Академгородок дал мне возможность общаться с моими любимцами, которых я знал, о которых писал. Среда ученых куда более живая, многообразная, делом связанная, не то что писательская или художническая. Художники, писатели — они одиночки, работают в одиночестве, так же как и композитор. А ученый всегда в коллективе, его коллектив связан с другими коллективами, с зарубежными, а все вместе — с промышленниками, с производством, все знают друг друга. Среди них более отчетлив тот гамбургский счет, кто и что стоит на самом деле; тот гамбургский счет, который в литературе скрытен. Ученые хороши тем, что реальность их работы всегда более или менее налицо. Писатель может утешаться тем, что если его сейчас не ценят, то оценят потомки, у ученых так бывает редко. Ученый живет вперед, он занимается тем, чего еще нет, что будет (или не будет). Ученый связан с международным сообществом, его наука едина; русская физика или русская биология — это абсурд; ученые живут во всем мире сразу, для них неважно, где решается задача — в Новой Гвинее или в Канаде. Важно то, что получается независимо ни от национальности, ни от границ. Достоевский, конечно, всемирный писатель, а вот Писемский или Боборыкин — это все-таки русские писатели. Достоевский, конечно, тоже русский писатель, но и всемирный, именно как русский писатель. То же самое художники. Художник — русский художник все-таки. А ученый, он всегда всемирен, он никогда не бывает русским, потому что даже маленькая его успешная работа должна быть интересна всему миру, она часть общей науки.
В Комарово я бывал у Абрама Федоровича Иоффе. Его называли «папа Иоффе», он, в сущности, был отец нашей советской физики, он ее создавал, и все наши великие физики XX века — это так или иначе питомцы Иоффе.
У Абрама Федоровича Иоффе жила на участке лисица с лисятами и он за ней с интересом наблюдал и рассказывал мне об их жизни. Был он красавец, благообразный, с хорошим чувством юмора. Рассказывал, как организовал в начале двадцатых годов свой Физико-технический институт, какое было время, рассказывал о своем друге Рождественском, как Рождественский пришел к Ленину или к Луначарскому, уже не помню, просить денег на организацию Оптического института. Ему пошли навстречу и дали пятнадцать килограммов денег в мешке, и он с этим мешком за плечами шел от Смольного до Васильевского острова, тащил на себе.
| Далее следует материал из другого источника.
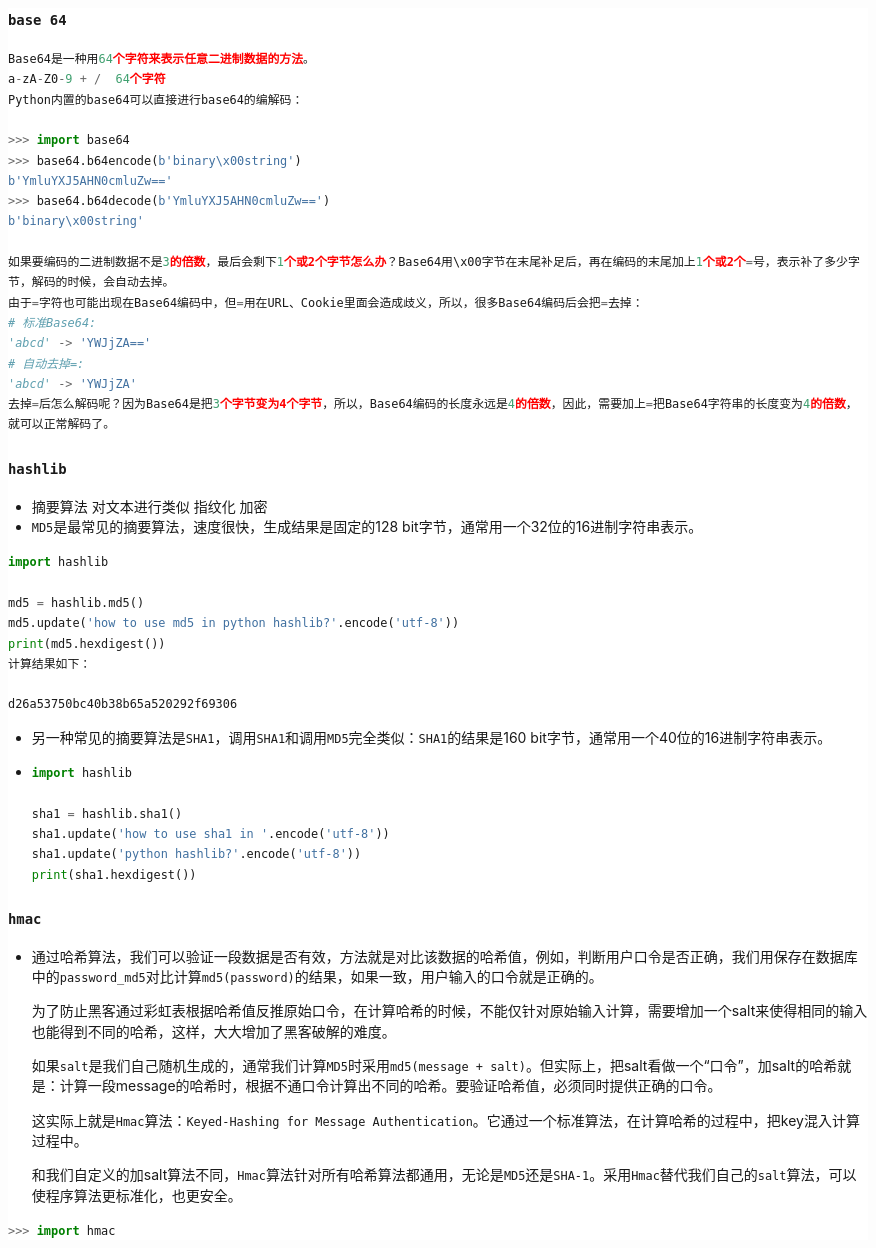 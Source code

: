 ### `base 64`

```python
Base64是一种用64个字符来表示任意二进制数据的方法。
a-zA-Z0-9 + /  64个字符
Python内置的base64可以直接进行base64的编解码：

>>> import base64
>>> base64.b64encode(b'binary\x00string')
b'YmluYXJ5AHN0cmluZw=='
>>> base64.b64decode(b'YmluYXJ5AHN0cmluZw==')
b'binary\x00string'

如果要编码的二进制数据不是3的倍数，最后会剩下1个或2个字节怎么办？Base64用\x00字节在末尾补足后，再在编码的末尾加上1个或2个=号，表示补了多少字节，解码的时候，会自动去掉。
由于=字符也可能出现在Base64编码中，但=用在URL、Cookie里面会造成歧义，所以，很多Base64编码后会把=去掉：
# 标准Base64:
'abcd' -> 'YWJjZA=='
# 自动去掉=:
'abcd' -> 'YWJjZA'
去掉=后怎么解码呢？因为Base64是把3个字节变为4个字节，所以，Base64编码的长度永远是4的倍数，因此，需要加上=把Base64字符串的长度变为4的倍数，就可以正常解码了。

```

### `hashlib`

* 摘要算法  对文本进行类似 指纹化 加密
* `MD5`是最常见的摘要算法，速度很快，生成结果是固定的128 bit字节，通常用一个32位的16进制字符串表示。

```python
import hashlib

md5 = hashlib.md5()
md5.update('how to use md5 in python hashlib?'.encode('utf-8'))
print(md5.hexdigest())
计算结果如下：

d26a53750bc40b38b65a520292f69306
```

* 另一种常见的摘要算法是`SHA1`，调用`SHA1`和调用`MD5`完全类似：`SHA1`的结果是160 bit字节，通常用一个40位的16进制字符串表示。

* ```python
  import hashlib

  sha1 = hashlib.sha1()
  sha1.update('how to use sha1 in '.encode('utf-8'))
  sha1.update('python hashlib?'.encode('utf-8'))
  print(sha1.hexdigest())
  ```

### `hmac`

* 通过哈希算法，我们可以验证一段数据是否有效，方法就是对比该数据的哈希值，例如，判断用户口令是否正确，我们用保存在数据库中的`password_md5`对比计算`md5(password)`的结果，如果一致，用户输入的口令就是正确的。

  为了防止黑客通过彩虹表根据哈希值反推原始口令，在计算哈希的时候，不能仅针对原始输入计算，需要增加一个salt来使得相同的输入也能得到不同的哈希，这样，大大增加了黑客破解的难度。

  如果`salt`是我们自己随机生成的，通常我们计算`MD5`时采用`md5(message + salt)`。但实际上，把salt看做一个“口令”，加salt的哈希就是：计算一段message的哈希时，根据不通口令计算出不同的哈希。要验证哈希值，必须同时提供正确的口令。

  这实际上就是`Hmac`算法：`Keyed-Hashing for Message Authentication`。它通过一个标准算法，在计算哈希的过程中，把key混入计算过程中。

  和我们自定义的加salt算法不同，`Hmac`算法针对所有哈希算法都通用，无论是`MD5`还是`SHA-1`。采用`Hmac`替代我们自己的`salt`算法，可以使程序算法更标准化，也更安全。

```python
>>> import hmac
  ```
Любил я Владимира Ивановича Смирнова. В институте учился по его учебнику математики, поэтому у меня к Владимиру Ивановичу было особое почтение. Академик Смирнов считал, что попал в академики по математическим наукам по недоразумению, на самом деле он должен был стать музыкантом, он обожал музыку. Он жил в детстве возле Зимнего дворца, родители его имели какое-то отношение к Императорскому оркестру, и все его детство прошло среди музыкантов, но, «к несчастью», у него проявились незаурядные способности к математике, родители его направили в университет, и он стал заниматься математикой, и так успешно, что стал академиком. Но его душа была предана музыке. Он аккуратно посещал филармонию, слушал пластинки. Мы с ним часто рассуждали о музыке, о том, почему математики так тянутся к музыке, причем старинной музыке, кажется, правилом является их предпочтение Баху, Перголези, Вивальди, Моцарту. Владимир Иванович был человеком чрезвычайно высокой учтивости. Если мы договаривались, что я приду к нему в таком-то часу, он встречал меня на дороге. Никогда не было случая, чтобы он ждал в доме, всегда встречал на улице: или у калитки, или возле дома, хотя он был намного старше меня.
Как-то я сидел у Владимира Ивановича, когда пожаловал в гости к нему Канторович, тоже математик, лауреат Нобелевской премии. Это был его друг. Канторович жил в гостях у Линников (тоже математиков), они соседствовали. Я, конечно, сразу обратился к Канторовичу: «Вы могли бы рассказать, за что вы получили Нобелевскую премию, потому что никто кругом меня понять это не может? » Он стал объяснять, я почти все понял. Я давно заметил, что великие ученые часто отличаются тем, что говорят с непосвященным так, что он может понять их. И блеск Канторовича, и блеск Смирнова состоял в том, что сложные проблемы, самые сложные умели объяснить пальцах: становилось понятно, приятно и весело от того, что, оказывается, все так просто.
Это общее свойство больших ученых — лишать свою науку недосягаемости.
Льва Канторовича у нас недославили, мало оценили. Во-первых, его работы, связанные с экономикой, с рациональными математическими подходами к хозяйству, не подходили к советской системе, они больше подходили к европейской, капиталистической; во-вторых, он — еврей, это тоже играл роль.